*Exercise*
Return all lines from the listing below in which "acquisto" appears.

*Extracted records*
-------------------------
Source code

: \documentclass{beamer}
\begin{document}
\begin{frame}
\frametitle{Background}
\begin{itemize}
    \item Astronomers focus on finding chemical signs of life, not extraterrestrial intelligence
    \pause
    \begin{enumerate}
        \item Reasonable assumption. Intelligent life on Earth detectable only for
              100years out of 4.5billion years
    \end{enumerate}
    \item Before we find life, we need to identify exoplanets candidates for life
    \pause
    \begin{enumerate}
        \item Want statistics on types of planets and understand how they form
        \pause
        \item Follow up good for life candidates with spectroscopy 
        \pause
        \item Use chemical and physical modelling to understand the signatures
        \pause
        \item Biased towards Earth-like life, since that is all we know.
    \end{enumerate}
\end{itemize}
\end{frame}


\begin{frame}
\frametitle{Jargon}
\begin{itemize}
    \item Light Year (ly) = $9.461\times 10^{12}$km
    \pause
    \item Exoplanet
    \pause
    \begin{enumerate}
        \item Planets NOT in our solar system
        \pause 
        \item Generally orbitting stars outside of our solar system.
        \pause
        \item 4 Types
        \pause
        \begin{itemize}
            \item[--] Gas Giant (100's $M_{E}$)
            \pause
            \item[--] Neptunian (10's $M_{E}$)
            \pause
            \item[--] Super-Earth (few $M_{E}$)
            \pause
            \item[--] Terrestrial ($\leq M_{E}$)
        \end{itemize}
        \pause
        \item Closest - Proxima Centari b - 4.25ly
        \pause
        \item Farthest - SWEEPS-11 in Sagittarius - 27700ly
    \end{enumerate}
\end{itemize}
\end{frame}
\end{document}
-------------------------
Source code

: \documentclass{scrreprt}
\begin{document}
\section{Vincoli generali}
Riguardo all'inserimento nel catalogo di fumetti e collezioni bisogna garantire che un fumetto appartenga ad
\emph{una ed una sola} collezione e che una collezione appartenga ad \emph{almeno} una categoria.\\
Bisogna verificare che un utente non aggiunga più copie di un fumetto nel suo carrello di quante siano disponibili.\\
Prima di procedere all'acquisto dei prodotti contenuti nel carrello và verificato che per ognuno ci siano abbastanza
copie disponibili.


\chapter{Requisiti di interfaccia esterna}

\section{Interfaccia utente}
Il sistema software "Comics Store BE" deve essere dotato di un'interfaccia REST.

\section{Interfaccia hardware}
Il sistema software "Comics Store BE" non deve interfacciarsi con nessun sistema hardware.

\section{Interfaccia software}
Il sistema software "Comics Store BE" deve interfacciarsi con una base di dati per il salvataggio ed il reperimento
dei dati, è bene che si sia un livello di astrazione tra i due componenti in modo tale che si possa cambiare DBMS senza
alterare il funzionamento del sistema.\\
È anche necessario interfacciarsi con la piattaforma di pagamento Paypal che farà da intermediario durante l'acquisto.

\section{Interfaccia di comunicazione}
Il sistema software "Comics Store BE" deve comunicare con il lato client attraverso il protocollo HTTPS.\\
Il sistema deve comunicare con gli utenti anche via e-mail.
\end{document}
-------------------------
*Answer below*
Prima di procedere all'acquisto dei prodotti contenuti nel carrello và verificato che per ognuno ci siano abbastanza
È anche necessario interfacciarsi con la piattaforma di pagamento Paypal che farà da intermediario durante l'acquisto.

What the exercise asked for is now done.